Arbitration is one of several kinds of Alternative Dispute Resolution. Arbitration refers to the submission of a dispute to an unbiased third person designated by the disputing parties, who agree in advance to comply with the decision to be issued after a hearing at which both parties have an opportunity to be heard.
Benefits of Arbitration
The benefits of arbitration as opposed to court hearing include:
- more focus on the issue and less on the disputing parties;
- arbitration hearings are less time-consuming;
- the proceedings and the decisions are private;
- the cost of arbitration is less then that of litigation; and
- the parties jointly select an arbitrator to hear the dispute.
The Arbitration Agreement
The arbitration agreements is one by which two or more disputing parties agree to submit to arbitration a dispute that has arisen or may arise between them. In case any dispute arises between the parties, they should resolve the disputes according to the arbitration agreement.
How to Determine Who Should Be the Arbitrator?

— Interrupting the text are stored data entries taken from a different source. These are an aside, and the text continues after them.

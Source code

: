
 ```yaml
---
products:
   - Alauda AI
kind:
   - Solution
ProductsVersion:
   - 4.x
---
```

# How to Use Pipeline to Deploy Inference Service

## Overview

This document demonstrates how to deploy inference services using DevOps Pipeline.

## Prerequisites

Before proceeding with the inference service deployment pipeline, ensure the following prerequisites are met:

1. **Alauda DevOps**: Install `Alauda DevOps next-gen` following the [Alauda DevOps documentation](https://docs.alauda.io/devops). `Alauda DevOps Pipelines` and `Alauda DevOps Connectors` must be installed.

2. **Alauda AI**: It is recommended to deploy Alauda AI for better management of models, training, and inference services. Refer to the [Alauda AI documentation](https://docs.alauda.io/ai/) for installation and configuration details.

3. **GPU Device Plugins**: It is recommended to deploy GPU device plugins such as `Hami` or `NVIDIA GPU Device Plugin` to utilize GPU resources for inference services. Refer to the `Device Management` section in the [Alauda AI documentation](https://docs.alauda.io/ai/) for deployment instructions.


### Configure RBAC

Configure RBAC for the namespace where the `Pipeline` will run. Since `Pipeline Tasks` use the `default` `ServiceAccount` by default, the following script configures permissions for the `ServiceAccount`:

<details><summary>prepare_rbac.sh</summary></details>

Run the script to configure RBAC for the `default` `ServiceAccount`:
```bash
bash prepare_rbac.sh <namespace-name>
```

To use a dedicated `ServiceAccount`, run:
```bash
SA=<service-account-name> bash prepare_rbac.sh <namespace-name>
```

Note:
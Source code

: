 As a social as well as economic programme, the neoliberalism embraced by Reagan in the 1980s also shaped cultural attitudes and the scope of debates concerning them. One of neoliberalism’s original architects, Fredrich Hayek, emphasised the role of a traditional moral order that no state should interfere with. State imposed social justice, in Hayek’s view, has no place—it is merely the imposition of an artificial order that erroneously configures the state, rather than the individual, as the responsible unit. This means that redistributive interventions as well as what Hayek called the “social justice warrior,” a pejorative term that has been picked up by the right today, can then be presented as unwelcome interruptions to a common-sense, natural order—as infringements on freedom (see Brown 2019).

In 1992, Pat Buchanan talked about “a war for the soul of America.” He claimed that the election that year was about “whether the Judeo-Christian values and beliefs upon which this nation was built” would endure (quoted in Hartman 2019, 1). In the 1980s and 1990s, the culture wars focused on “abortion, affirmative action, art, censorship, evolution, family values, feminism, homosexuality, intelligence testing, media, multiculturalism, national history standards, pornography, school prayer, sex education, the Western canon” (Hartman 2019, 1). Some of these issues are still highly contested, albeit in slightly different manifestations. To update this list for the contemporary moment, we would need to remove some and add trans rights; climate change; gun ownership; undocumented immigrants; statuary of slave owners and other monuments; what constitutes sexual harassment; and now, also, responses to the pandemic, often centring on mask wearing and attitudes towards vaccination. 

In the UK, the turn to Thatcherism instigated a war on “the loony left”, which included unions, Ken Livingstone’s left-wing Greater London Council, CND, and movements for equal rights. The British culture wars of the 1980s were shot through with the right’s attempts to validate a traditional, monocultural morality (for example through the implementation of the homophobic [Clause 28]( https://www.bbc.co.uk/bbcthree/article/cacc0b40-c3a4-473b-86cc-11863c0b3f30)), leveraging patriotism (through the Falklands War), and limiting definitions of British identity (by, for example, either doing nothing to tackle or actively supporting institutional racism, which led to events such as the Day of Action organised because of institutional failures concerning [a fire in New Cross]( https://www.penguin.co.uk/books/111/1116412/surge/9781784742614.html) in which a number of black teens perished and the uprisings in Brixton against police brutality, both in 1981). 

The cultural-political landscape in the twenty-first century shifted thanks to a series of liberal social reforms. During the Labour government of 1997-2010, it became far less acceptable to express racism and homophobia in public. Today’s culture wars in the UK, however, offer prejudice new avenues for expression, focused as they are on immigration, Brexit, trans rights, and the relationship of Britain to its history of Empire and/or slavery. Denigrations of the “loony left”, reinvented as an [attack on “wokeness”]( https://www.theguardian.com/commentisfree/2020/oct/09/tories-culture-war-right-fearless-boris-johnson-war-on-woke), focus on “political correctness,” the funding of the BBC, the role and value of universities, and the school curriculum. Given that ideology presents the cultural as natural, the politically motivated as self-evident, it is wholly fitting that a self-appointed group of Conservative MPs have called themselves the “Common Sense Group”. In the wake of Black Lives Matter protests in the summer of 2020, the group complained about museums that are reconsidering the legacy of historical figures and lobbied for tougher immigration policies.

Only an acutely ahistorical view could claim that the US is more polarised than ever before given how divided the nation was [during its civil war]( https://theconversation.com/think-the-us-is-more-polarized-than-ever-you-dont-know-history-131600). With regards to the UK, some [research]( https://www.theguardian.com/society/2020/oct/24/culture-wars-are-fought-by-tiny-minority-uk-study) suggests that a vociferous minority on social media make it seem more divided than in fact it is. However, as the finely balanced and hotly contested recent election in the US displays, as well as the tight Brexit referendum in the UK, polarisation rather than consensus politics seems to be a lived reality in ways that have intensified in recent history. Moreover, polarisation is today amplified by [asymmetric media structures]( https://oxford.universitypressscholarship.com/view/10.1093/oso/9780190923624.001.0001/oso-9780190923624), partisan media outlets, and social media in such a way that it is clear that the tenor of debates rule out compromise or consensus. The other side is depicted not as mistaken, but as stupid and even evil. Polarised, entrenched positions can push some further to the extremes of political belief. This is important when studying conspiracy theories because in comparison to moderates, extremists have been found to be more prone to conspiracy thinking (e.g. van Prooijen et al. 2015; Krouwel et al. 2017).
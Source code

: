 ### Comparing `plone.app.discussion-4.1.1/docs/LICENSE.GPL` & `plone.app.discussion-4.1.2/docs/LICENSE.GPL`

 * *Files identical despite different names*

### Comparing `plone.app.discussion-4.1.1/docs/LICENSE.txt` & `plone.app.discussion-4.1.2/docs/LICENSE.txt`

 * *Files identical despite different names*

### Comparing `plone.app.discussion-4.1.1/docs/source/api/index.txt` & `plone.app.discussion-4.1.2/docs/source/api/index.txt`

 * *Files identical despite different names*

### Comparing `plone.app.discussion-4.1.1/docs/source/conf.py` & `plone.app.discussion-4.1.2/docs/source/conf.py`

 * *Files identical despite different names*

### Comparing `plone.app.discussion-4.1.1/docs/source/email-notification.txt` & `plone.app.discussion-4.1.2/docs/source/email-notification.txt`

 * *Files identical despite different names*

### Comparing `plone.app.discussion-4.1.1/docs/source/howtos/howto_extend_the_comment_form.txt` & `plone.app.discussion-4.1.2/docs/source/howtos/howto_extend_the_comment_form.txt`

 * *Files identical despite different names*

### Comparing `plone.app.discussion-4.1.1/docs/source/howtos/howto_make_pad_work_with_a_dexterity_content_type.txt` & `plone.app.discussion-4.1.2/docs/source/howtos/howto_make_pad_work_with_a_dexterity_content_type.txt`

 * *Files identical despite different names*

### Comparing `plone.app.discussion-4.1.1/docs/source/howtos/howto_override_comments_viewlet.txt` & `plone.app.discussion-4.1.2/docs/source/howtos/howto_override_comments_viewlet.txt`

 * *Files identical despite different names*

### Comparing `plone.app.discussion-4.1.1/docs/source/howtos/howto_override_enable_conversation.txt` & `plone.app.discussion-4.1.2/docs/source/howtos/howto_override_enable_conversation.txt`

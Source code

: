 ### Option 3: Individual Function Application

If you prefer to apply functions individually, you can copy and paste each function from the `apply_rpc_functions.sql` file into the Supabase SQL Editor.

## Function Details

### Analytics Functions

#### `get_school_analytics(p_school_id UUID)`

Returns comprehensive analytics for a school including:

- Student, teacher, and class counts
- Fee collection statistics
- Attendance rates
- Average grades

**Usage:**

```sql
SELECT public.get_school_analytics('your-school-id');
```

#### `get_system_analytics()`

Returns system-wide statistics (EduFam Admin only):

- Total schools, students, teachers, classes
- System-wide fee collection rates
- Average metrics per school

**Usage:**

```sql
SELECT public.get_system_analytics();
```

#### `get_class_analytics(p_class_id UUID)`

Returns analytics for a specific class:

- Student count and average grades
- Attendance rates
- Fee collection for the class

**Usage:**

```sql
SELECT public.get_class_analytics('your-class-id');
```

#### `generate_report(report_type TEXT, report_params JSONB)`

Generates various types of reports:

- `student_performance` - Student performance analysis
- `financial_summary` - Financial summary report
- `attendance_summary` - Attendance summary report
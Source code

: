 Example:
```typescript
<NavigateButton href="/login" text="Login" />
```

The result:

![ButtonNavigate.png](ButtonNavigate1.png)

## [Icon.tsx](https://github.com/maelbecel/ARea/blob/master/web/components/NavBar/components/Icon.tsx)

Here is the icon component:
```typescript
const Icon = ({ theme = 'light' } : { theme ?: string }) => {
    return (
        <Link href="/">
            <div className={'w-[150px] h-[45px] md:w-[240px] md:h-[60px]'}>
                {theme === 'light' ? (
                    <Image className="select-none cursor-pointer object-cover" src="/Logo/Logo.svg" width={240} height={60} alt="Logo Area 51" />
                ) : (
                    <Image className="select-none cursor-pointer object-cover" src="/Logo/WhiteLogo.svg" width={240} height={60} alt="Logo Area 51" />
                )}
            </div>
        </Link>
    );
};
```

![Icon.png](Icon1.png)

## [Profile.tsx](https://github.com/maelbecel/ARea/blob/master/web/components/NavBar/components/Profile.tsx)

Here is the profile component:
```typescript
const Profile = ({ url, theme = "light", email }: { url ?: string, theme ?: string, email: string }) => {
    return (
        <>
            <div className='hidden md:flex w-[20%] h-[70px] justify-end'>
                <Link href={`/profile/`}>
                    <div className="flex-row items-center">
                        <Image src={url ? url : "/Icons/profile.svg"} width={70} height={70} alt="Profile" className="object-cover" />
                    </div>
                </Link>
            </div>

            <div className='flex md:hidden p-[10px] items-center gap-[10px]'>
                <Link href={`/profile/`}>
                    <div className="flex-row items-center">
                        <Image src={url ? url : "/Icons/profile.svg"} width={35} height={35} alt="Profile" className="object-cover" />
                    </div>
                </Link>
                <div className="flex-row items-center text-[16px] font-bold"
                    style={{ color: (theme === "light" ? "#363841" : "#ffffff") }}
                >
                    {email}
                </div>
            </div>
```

If the arbitration agreement does not specify the number of arbitrators, then there will be only one arbitrator. Being able to choose an arbitrator is one of the advantages of the process, in comparison with litigation. When choosing an arbitrator the disputing parties should agree on who will be the most suitable arbitrator for their dispute. Furthermore, choosing an arbitrator will depend on the subject matter of the dispute (ex. construction may be different from real estate). Potential arbitrators are usually interviewed by both parties in order to assess the suitability of a particular arbitrator. Many arbitrators are qualified as lawyers; however, it is not necessary to have a legal qualification to be a successful arbitrator.
The disputing parties must agree on the venue for the arbitration hearing. During the arbitration hearing each party should be treated fairly and be given the opportunity to present their case and respond to the other party’s case. During the arbitration hearing all the evidence is presented together with other necessary documents. Once a hearing is held on the issue, a written decision with explanations is given within the time agreed by the parties and the arbitrator.
Importantly, the arbitrator can only arbitrate regarding the issues outlined in the Arbitration Agreement.
Can You Appeal an Arbitrator’s Decision?
The arbitrator’s decision may be appealed. However, arbitration appeals are usually based on a question of law or procedure, and not the arbitration decision itself.
Arbitrators work in the private sector and set their own fees. Arbitration fees are usually agreed on by the disputing parties before the process begins. Often times the cost of arbitration is divided between the disputants. Besides the arbitrator’s fees, the parties may also pay for renting a venue for the arbitration hearing.
One of the benefits of arbitration is that the process is significantly cheaper than a court hearing.